The treasurer is the state’s top banker and is responsible for managing its finances and investments, and serves on powerful boards and committees that oversee the state employee pension systems and allocate state bond financing for affordable housing, and for education, infrastructure and environmental projects.

No challenger has defeated an elected incumbent state treasurer since 1958. Guerrero would be the first Republican treasurer since Matt Fong was elected to the office in 1995. No Republican has been elected to a statewide office since 2006.


Yet even after Ma won a lopsided victory in the June primary and remains popular among California voters despite a string of scandals, Guerrero continues to gun for the seat, waging a campaign of sharp rebukes of the democratic establishment of Sacramento and promises to reform the office.

For as long as anyone can remember, pundits have used the ‘midterm’ label for elections halfway between presidential elections. But what does it mean?

For the record:

11:06 a.m. Oct. 13, 2022An earlier version of this article said Fiona Ma represented portions of the San Joaquin Valley while serving in the state Assembly. Ma represented a portion of San Francisco and other Bay Area cities.


Who are the candidates?

Both Ma and Guerrero are certified public accountants who got their start working for Ernst & Young, one of the Big Four accounting firms.

Ma was elected to the San Francisco Board of Supervisors in 2002 and served until 2006. She was then elected to the state Assembly, representing a portion of San Francisco and other Bay Area cities, for three terms between 2002 and 2012. During her time in the Legislature, she won passage of bills focused on consumer safety, such as a ban on toxic substances in baby and children‘s products.

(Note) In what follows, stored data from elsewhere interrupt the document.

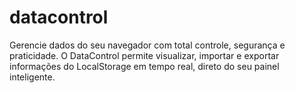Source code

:# datacontrol
Gerencie dados do seu navegador com total controle, segurança e praticidade. O DataControl permite visualizar, importar e exportar informações do LocalStorage em tempo real, direto do seu painel inteligente.
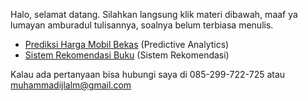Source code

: 

Halo, selamat datang.
Silahkan langsung klik materi dibawah, maaf ya lumayan amburadul tulisannya, soalnya belum terbiasa menulis.

- [Prediksi Harga Mobil Bekas](https://github.com/ijlalbm/ml-lanjutan/tree/main/submission_predictive_analytics) (Predictive Analytics)
- [Sistem Rekomendasi Buku](https://github.com/ijlalbm/ml-lanjutan/tree/main/submission_sistem_rekomendasi) (Sistem Rekomendasi)

Kalau ada pertanyaan bisa hubungi saya di 085-299-722-725 atau muhammadijlalm@gmail.com
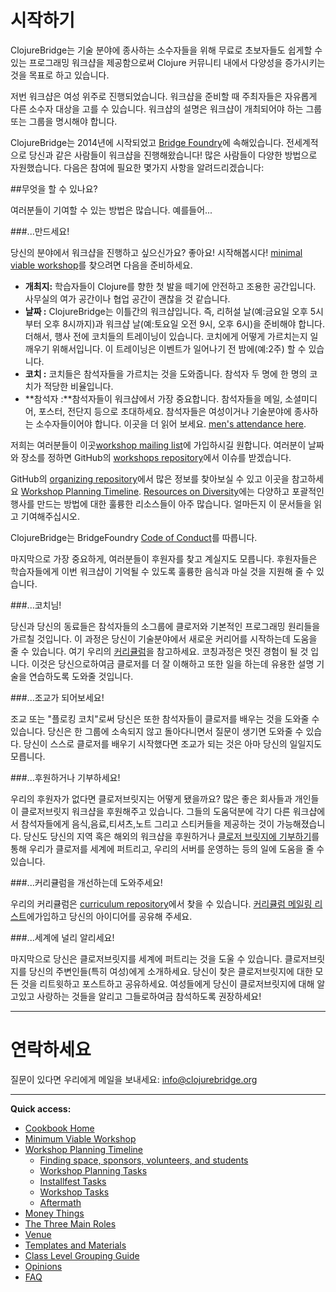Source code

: # 시작하기

ClojureBridge는 기술 분야에 종사하는 소수자들을 위해 무료로 초보자들도 쉽게할 수 있는 프로그래밍 워크샵을 제공함으로써 Clojure 커뮤니티 내에서 다양성을 증가시키는 것을 목표로 하고 있습니다.

저번 워크샵은 여성 위주로 진행되었습니다. 워크샵을 준비할 때 주최자들은 자유롭게 다른 소수자 대상을 고를 수 있습니다. 워크샵의 설명은 워크샵이 개최되어야 하는 그룹 또는 그룹을 명시해야 합니다.

ClojureBridge는 2014년에 시작되었고 [Bridge Foundry](http://bridgefoundry.org/)에 속해있습니다. 전세계적으로 당신과 같은 사람들이 워크샵을 진행해왔습니다! 많은 사람들이 다양한 방법으로 자원했습니다. 다음은 참여에 필요한 몇가지 사항을 알려드리겠습니다:

##무엇을 할 수 있나요?

여러분들이 기여할 수 있는 방법은 많습니다. 예를들어...

###...만드세요!

당신의 분야에서 워크샵을 진행하고 싶으신가요? 좋아요! 시작해봅시다! [minimal viable workshop](https://github.com/ClojureBridge/organizing/blob/master/Minimun-Viable-Workshop.md)를 찾으려면 다음을 준비하세요.

- **개최지:** 학습자들이 Clojure를 향한 첫 발을 떼기에 안전하고 조용한 공간입니다. 사무실의 여가 공간이나 협업 공간이 괜찮을 것 같습니다.
- **날짜 :** ClojureBridge는 이틀간의 워크샵입니다. 즉, 리허설 날(예:금요일 오후 5시부터 오후 8시까지)과 워크샵 날(예:토요일 오전 9시, 오후 6시)을 준비해야 합니다.
더해서, 행사 전에 코치들의 트레이닝이 있습니다. 코치에게 어떻게 가르치는지 일깨우기 위해서입니다. 이 트레이닝은 이벤트가 일어나기 전 밤에(예:2주) 할 수 있습니다.
- **코치 :** 코치들은 참석자들을 가르치는 것을 도와줍니다. 참석자 두 명에 한 명의 코치가 적당한 비율입니다.
- **참석자 :**참석자들이 워크샵에서 가장 중요합니다. 참석자들을 메일, 소셜미디어, 포스터, 전단지 등으로 초대하세요. 참석자들은 여성이거나 기술분야에 종사하는 소수자들이어야 합니다. 이곳을 더 읽어 보세요. [men's attendance here](https://github.com/ClojureBridge/organizing/blob/master/Guidance-to-Mens-Attendance.md).

저희는 여러분들이 이곳[workshop mailing list](https://groups.google.com/forum/#!forum/clojurebridge-workshops)에 가입하시길 원합니다. 여러분이 날짜와 장소를 정하면 GitHub의 [workshops repository](https://github.com/ClojureBridge/Workshops)에서 이슈를 받겠습니다.

GitHub의 [organizing repository](https://github.com/ClojureBridge/organizing)에서 많은 정보를 찾아보실 수 있고 이곳을 참고하세요 [Workshop Planning Timeline](Workshop-Planning-Timeline.md). [Resources on Diversity](Resources-on-Diversity.md)에는 다양하고 포괄적인 행사를 만드는 방법에 대한 훌륭한 리소스들이 아주 많습니다. 얼마든지 이 문서들을 읽고 기여해주십시오.

ClojureBridge는 BridgeFoundry [Code of Conduct](http://bridgefoundry.org/code-of-conduct/)를 따릅니다.

마지막으로 가장 중요하게, 여러분들이 후원자를 찾고 계실지도 모릅니다. 후원자들은 학습자들에게 이번 워크샵이 기억될 수 있도록 훌륭한 음식과 마실 것을 지원해 줄 수 있습니다.


###...코치님!

당신과 당신의 동료들은 참석자들의 소그룹에 클로저와 기본적인 프로그래밍 원리들을 가르칠 것입니다. 이 과정은 당신이 기술분야에서 새로운 커리어를 시작하는데 도움을 줄 수 있습니다. 여기 우리의 [커리큘럼](https://clojurebridge.github.io/curriculum/#/1)을 참고하세요. 코칭과정은 멋진 경험이 될 것 입니다. 이것은 당신으로하여금 클로저를 더 잘 이해하고 또한 일을 하는데 유용한 설명 기술을 연습하도록 도와줄 것입니다.

###...조교가 되어보세요!

조교 또는 "플로킹 코치"로써 당신은 또한 참석자들이 클로저를 배우는 것을 도와줄 수 있습니다. 당신은 한 그룹에 소속되지 않고 돌아다니면서 질문이 생기면 도와줄 수 있습다. 당신이 스스로 클로저를 배우기 시작했다면 조교가 되는 것은 아마 당신의 일일지도 모릅니다.

###...후원하거나 기부하세요!

우리의 후원자가 없다면 클로저브릿지는 어떻게 됐을까요? 많은 좋은 회사들과 개인들이 클로저브릿지 워크샵을 후원해주고 있습니다. 그들의 도움덕분에 각기 다른 워크샵에서 참석자들에게 음식,음료,티셔츠,노트 그리고 스티커들을 제공하는 것이 가능해졌습니다.
당신도 당신의 지역 혹은 해외의 워크샵을 후원하거나 [클로저 브릿지에 기부하기](http://www.clojurebridge.org/donate)를 통해 우리가 클로저를 세계에 퍼트리고, 우리의 서버를 운영하는 등의 일에 도움을 줄 수 있습니다. 


###...커리큘럼을 개선하는데 도와주세요!

우리의 커리큘럼은 [curriculum repository](https://github.com/ClojureBridge/curriculum)에서 찾을 수 있습니다. [커리큘럼 메일링 리스트](https://groups.google.com/forum/#!forum/clojurebridge-curriculum)에가입하고 당신의 아이디어를 공유해 주세요.

###...세계에 널리 알리세요!

마지막으로 당신은 클로저브릿지를 세계에 퍼트리는 것을 도울 수 있습니다. 클로저브릿지를 당신의 주변인들(특히 여성)에게 소개하세요. 당신이 찾은 클로저브릿지에 대한 모든 것을 리트윗하고 포스트하고 공유하세요. 여성들에게 당신이 클로저브릿지에 대해 알고있고 사랑하는 것들을 알리고 그들로하여금 참석하도록 권장하세요!


----

# 연락하세요

질문이 있다면 우리에게 메일을 보내세요: <info@clojurebridge.org>

----

**Quick access:**

* [Cookbook Home](README.md)
* [Minimum Viable Workshop](Minimum-Viable-Workshop.md)
* [Workshop Planning Timeline](Workshop-Planning-Timeline.md)
  * [Finding space, sponsors, volunteers, and students](Finding-space-sponsors-volunteers-and-students.md)
  * [Workshop Planning Tasks](Workshop-Planning-Tasks.md)
  * [Installfest Tasks](Installfest-Tasks.md)
  * [Workshop Tasks](Workshop-tasks.md)
  * [Aftermath](Aftermath.md)
* [Money Things](Money-Things.md)
* [The Three Main Roles](Three-Main-Roles.md)
* [Venue](Venue.md)
* [Templates and Materials](Templates-and-Materials.md)
* [Class Level Grouping Guide](Class-level-grouping-guide.md)
* [Opinions](Opinions.md)
* [FAQ](Frequently-Asked-Questions.md)
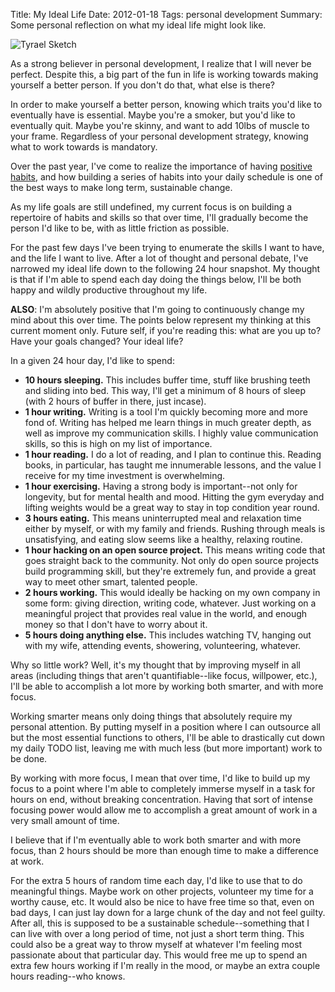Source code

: Title: My Ideal Life
Date: 2012-01-18
Tags: personal development
Summary: Some personal reflection on what my ideal life might look like.


![Tyrael Sketch][]


As a strong believer in personal development, I realize that I will never be
perfect.  Despite this, a big part of the fun in life is working towards making
yourself a better person.  If you don't do that, what else is there?

In order to make yourself a better person, knowing which traits you'd like to
eventually have is essential.  Maybe you're a smoker, but you'd like to
eventually quit.  Maybe you're skinny, and want to add 10lbs of muscle to your
frame.  Regardless of your personal development strategy, knowing what to work
towards is mandatory.

Over the past year, I've come to realize the importance of having
[positive habits][], and how building a series of habits into your daily
schedule is one of the best ways to make long term, sustainable change.

As my life goals are still undefined, my current focus is on building a
repertoire of habits and skills so that over time, I'll gradually become the
person I'd like to be, with as little friction as possible.

For the past few days I've been trying to enumerate the skills I want to have,
and the life I want to live.  After a lot of thought and personal debate, I've
narrowed my ideal life down to the following 24 hour snapshot.  My thought is
that if I'm able to spend each day doing the things below, I'll be both happy
and wildly productive throughout my life.

**ALSO**: I'm absolutely positive that I'm going to continuously change my mind
about this over time.  The points below represent my thinking at this current
moment only.  Future self, if you're reading this: what are you up to?  Have
your goals changed?  Your ideal life?

In a given 24 hour day, I'd like to spend:

-   **10 hours sleeping.**  This includes buffer time, stuff like brushing
    teeth and sliding into bed.  This way, I'll get a minimum of 8 hours of
    sleep (with 2 hours of buffer in there, just incase).
-   **1 hour writing.**  Writing is a tool I'm quickly becoming more and more
    fond of.  Writing has helped me learn things in much greater depth, as well
    as improve my communication skills.  I highly value communication skills,
    so this is high on my list of importance.
-   **1 hour reading.**  I do a lot of reading, and I plan to continue this.
    Reading books, in particular, has taught me innumerable lessons, and the
    value I receive for my time investment is overwhelming.
-   **1 hour exercising.**  Having a strong body is important--not only for
    longevity, but for mental health and mood.  Hitting the gym everyday and
    lifting weights would be a great way to stay in top condition year round.
-   **3 hours eating.**  This means uninterrupted meal and relaxation time
    either by myself, or with my family and friends.  Rushing through meals is
    unsatisfying, and eating slow seems like a healthy, relaxing routine.
-   **1 hour hacking on an open source project.**  This means writing code that
    goes straight back to the community.  Not only do open source projects
    build programming skill, but they're extremely fun, and provide a great way
    to meet other smart, talented people.
-   **2 hours working.**  This would ideally be hacking on my own company in
    some form: giving direction, writing code, whatever.  Just working on a
    meaningful project that provides real value in the world, and enough money
    so that I don't have to worry about it.
-   **5 hours doing anything else.**  This includes watching TV, hanging out
    with my wife, attending events, showering, volunteering, whatever.

Why so little work?  Well, it's my thought that by improving myself in all
areas (including things that aren't quantifiable--like focus, willpower,
etc.), I'll be able to accomplish a lot more by working both smarter, and with
more focus.

Working smarter means only doing things that absolutely require my personal
attention.  By putting myself in a position where I can outsource all but the
most essential functions to others, I'll be able to drastically cut down my
daily TODO list, leaving me with much less (but more important) work to be
done.

By working with more focus, I mean that over time, I'd like to build up my
focus to a point where I'm able to completely immerse myself in a task for
hours on end, without breaking concentration.  Having that sort of intense
focusing power would allow me to accomplish a great amount of work in a very
small amount of time.

I believe that if I'm eventually able to work both smarter and with more focus,
than 2 hours should be more than enough time to make a difference at work.

For the extra 5 hours of random time each day, I'd like to use that to do
meaningful things.  Maybe work on other projects, volunteer my time for a
worthy cause, etc.  It would also be nice to have free time so that, even on
bad days, I can just lay down for a large chunk of the day and not feel guilty.
After all, this is supposed to be a sustainable schedule--something that I can
live with over a long period of time, not just a short term thing.  This could
also be a great way to throw myself at whatever I'm feeling most passionate
about that particular day.  This would free me up to spend an extra few hours
working if I'm really in the mood, or maybe an extra couple hours reading--who
knows.


  [Tyrael Sketch]: {filename}/images/2012/tyrael-sketch.png "Tyrael Sketch"
  [positive habits]: {filename}/articles/2012/what-im-doing-in-2012.md "What I'm Doing in 2012"
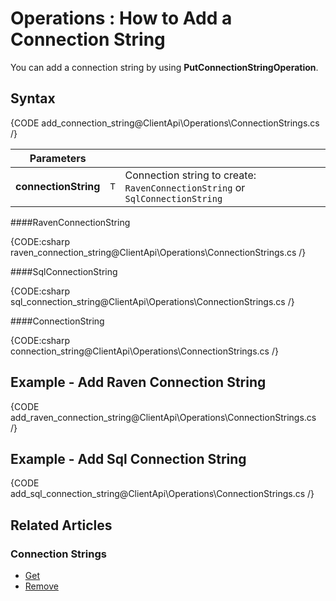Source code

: ﻿# Operations : How to Add a Connection String

You can add a connection string by using **PutConnectionStringOperation**.

## Syntax

{CODE add_connection_string@ClientApi\Operations\ConnectionStrings.cs /}

| Parameters | | |
| ------------- | ----- | ---- |
| **connectionString** | `T` | Connection string to create: `RavenConnectionString` or `SqlConnectionString` |

####RavenConnectionString 

{CODE:csharp raven_connection_string@ClientApi\Operations\ConnectionStrings.cs /}

####SqlConnectionString

{CODE:csharp sql_connection_string@ClientApi\Operations\ConnectionStrings.cs /}

####ConnectionString

{CODE:csharp connection_string@ClientApi\Operations\ConnectionStrings.cs /}

## Example - Add Raven Connection String

{CODE add_raven_connection_string@ClientApi\Operations\ConnectionStrings.cs /}

## Example - Add Sql Connection String

{CODE add_sql_connection_string@ClientApi\Operations\ConnectionStrings.cs /}

## Related Articles

### Connection Strings

- [Get](../../../../client-api/operations/maintenance/connection-strings/get-connection-string)
- [Remove](../../../../client-api/operations/maintenance/connection-strings/remove-connection-string)
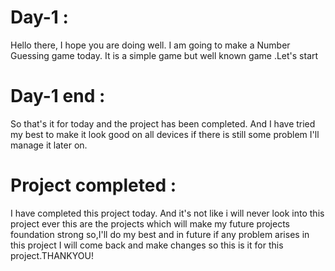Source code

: # Day-1 :
Hello there, I hope you are doing well. I am going to make a Number Guessing game today. It is a simple game but well known game .Let's start

# Day-1 end :
So that's it for today and the project has been completed. And I have tried my best to make it look good on all devices if there is still some problem I'll manage it later on.

# Project completed :
 I have completed this project today. And it's not like i will never look into this project ever this are the projects which will make my future projects foundation strong so,I'll do my best and in future if any problem arises in this project I will come back and make changes so this is it for this project.THANKYOU! 
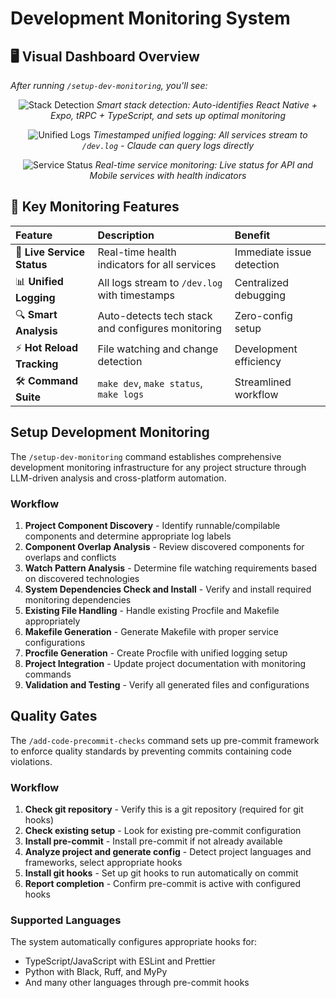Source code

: # Development Monitoring System

## 🖥️ Visual Dashboard Overview

_After running `/setup-dev-monitoring`, you'll see:_

<div align="center">

![Stack Detection](../images/stack-detection-analysis.png)
_Smart stack detection: Auto-identifies React Native + Expo, tRPC + TypeScript, and sets up optimal monitoring_

![Unified Logs](../images/dev-logs-unified.png)
_Timestamped unified logging: All services stream to `/dev.log` - Claude can query logs directly_

![Service Status](../images/service-status-dashboard.png)
_Real-time service monitoring: Live status for API and Mobile services with health indicators_

</div>

## 🎯 Key Monitoring Features

| Feature                    | Description                                       | Benefit                   |
| :------------------------- | :------------------------------------------------ | :------------------------ |
| 🚀 **Live Service Status** | Real-time health indicators for all services      | Immediate issue detection |
| 📊 **Unified Logging**     | All logs stream to `/dev.log` with timestamps     | Centralized debugging     |
| 🔍 **Smart Analysis**      | Auto-detects tech stack and configures monitoring | Zero-config setup         |
| ⚡ **Hot Reload Tracking** | File watching and change detection                | Development efficiency    |
| 🛠️ **Command Suite**       | `make dev`, `make status`, `make logs`            | Streamlined workflow      |

## Setup Development Monitoring

The `/setup-dev-monitoring` command establishes comprehensive development monitoring infrastructure for any project structure through LLM-driven analysis and cross-platform automation.

### Workflow

1. **Project Component Discovery** - Identify runnable/compilable components and determine appropriate log labels
2. **Component Overlap Analysis** - Review discovered components for overlaps and conflicts
3. **Watch Pattern Analysis** - Determine file watching requirements based on discovered technologies
4. **System Dependencies Check and Install** - Verify and install required monitoring dependencies
5. **Existing File Handling** - Handle existing Procfile and Makefile appropriately
6. **Makefile Generation** - Generate Makefile with proper service configurations
7. **Procfile Generation** - Create Procfile with unified logging setup
8. **Project Integration** - Update project documentation with monitoring commands
9. **Validation and Testing** - Verify all generated files and configurations

## Quality Gates

The `/add-code-precommit-checks` command sets up pre-commit framework to enforce quality standards by preventing commits containing code violations.

### Workflow

1. **Check git repository** - Verify this is a git repository (required for git hooks)
2. **Check existing setup** - Look for existing pre-commit configuration
3. **Install pre-commit** - Install pre-commit if not already available
4. **Analyze project and generate config** - Detect project languages and frameworks, select appropriate hooks
5. **Install git hooks** - Set up git hooks to run automatically on commit
6. **Report completion** - Confirm pre-commit is active with configured hooks

### Supported Languages

The system automatically configures appropriate hooks for:
- TypeScript/JavaScript with ESLint and Prettier
- Python with Black, Ruff, and MyPy
- And many other languages through pre-commit hooks
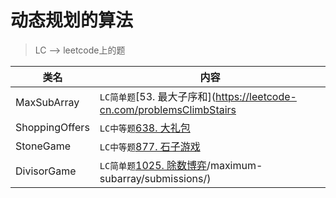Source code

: # 动态规划的算法  
> LC --> leetcode上的题

类名|内容
---|---
MaxSubArray | `LC简单题`[53. 最大子序和](https://leetcode-cn.com/problemsClimbStairs | `LC简单题`[70. 爬楼梯](https://leetcode-cn.com/problems/climbing-stairs/)
ShoppingOffers | `LC中等题`[638. 大礼包](https://leetcode-cn.com/problems/shopping-offers/comments/)
StoneGame | `LC中等题`[877. 石子游戏](https://leetcode-cn.com/problems/stone-game/)
DivisorGame | `LC简单题`[1025. 除数博弈](https://leetcode-cn.com/problems/divisor-game/comments/)/maximum-subarray/submissions/)
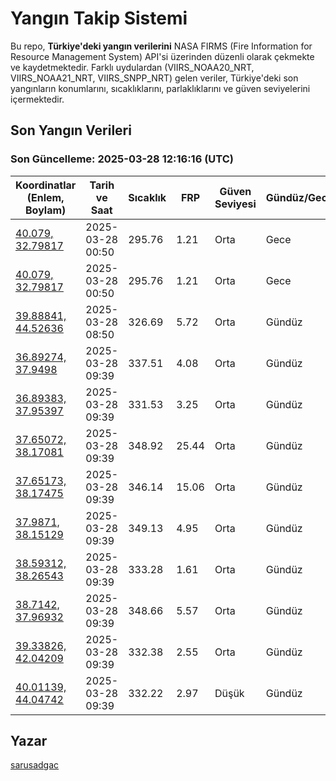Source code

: # Yangın Takip Sistemi

Bu repo, **Türkiye'deki yangın verilerini** NASA FIRMS (Fire Information for Resource Management System) API'si üzerinden düzenli olarak çekmekte ve kaydetmektedir. Farklı uydulardan (VIIRS_NOAA20_NRT, VIIRS_NOAA21_NRT, VIIRS_SNPP_NRT) gelen veriler, Türkiye'deki son yangınların konumlarını, sıcaklıklarını, parlaklıklarını ve güven seviyelerini içermektedir.

## Son Yangın Verileri
### Son Güncelleme: 2025-03-28 12:16:16 (UTC)

| Koordinatlar (Enlem, Boylam) | Tarih ve Saat | Sıcaklık | FRP | Güven Seviyesi | Gündüz/Gece |
|-----------------------------|----------------|----------|-----|----------------|-------------|
| [40.079, 32.79817](https://www.google.com/maps?q=40.079,32.79817) | 2025-03-28 00:50 | 295.76 | 1.21 | Orta | Gece |
| [40.079, 32.79817](https://www.google.com/maps?q=40.079,32.79817) | 2025-03-28 00:50 | 295.76 | 1.21 | Orta | Gece |
| [39.88841, 44.52636](https://www.google.com/maps?q=39.88841,44.52636) | 2025-03-28 08:50 | 326.69 | 5.72 | Orta | Gündüz |
| [36.89274, 37.9498](https://www.google.com/maps?q=36.89274,37.9498) | 2025-03-28 09:39 | 337.51 | 4.08 | Orta | Gündüz |
| [36.89383, 37.95397](https://www.google.com/maps?q=36.89383,37.95397) | 2025-03-28 09:39 | 331.53 | 3.25 | Orta | Gündüz |
| [37.65072, 38.17081](https://www.google.com/maps?q=37.65072,38.17081) | 2025-03-28 09:39 | 348.92 | 25.44 | Orta | Gündüz |
| [37.65173, 38.17475](https://www.google.com/maps?q=37.65173,38.17475) | 2025-03-28 09:39 | 346.14 | 15.06 | Orta | Gündüz |
| [37.9871, 38.15129](https://www.google.com/maps?q=37.9871,38.15129) | 2025-03-28 09:39 | 349.13 | 4.95 | Orta | Gündüz |
| [38.59312, 38.26543](https://www.google.com/maps?q=38.59312,38.26543) | 2025-03-28 09:39 | 333.28 | 1.61 | Orta | Gündüz |
| [38.7142, 37.96932](https://www.google.com/maps?q=38.7142,37.96932) | 2025-03-28 09:39 | 348.66 | 5.57 | Orta | Gündüz |
| [39.33826, 42.04209](https://www.google.com/maps?q=39.33826,42.04209) | 2025-03-28 09:39 | 332.38 | 2.55 | Orta | Gündüz |
| [40.01139, 44.04742](https://www.google.com/maps?q=40.01139,44.04742) | 2025-03-28 09:39 | 332.22 | 2.97 | Düşük | Gündüz |

## Yazar

[sarusadgac](https://x.com/sarusadgac)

Ma was also the first Asian American woman to serve as California Assembly speaker pro tempore.

Ma also served on and chaired the state Board of Equalization, on which she pushed efforts to tax Amazon in purchases with third-party sellers, as well as taxing and offering more guidelines and consumer transparency for the state’s marijuana industry.

In 2018, she was elected state treasurer, defeating Republican Greg Conlon, as well as Guerrero, who finished third in the race.


Before politics, Guerrero did auditing and consulting work with Fortune 500 companies.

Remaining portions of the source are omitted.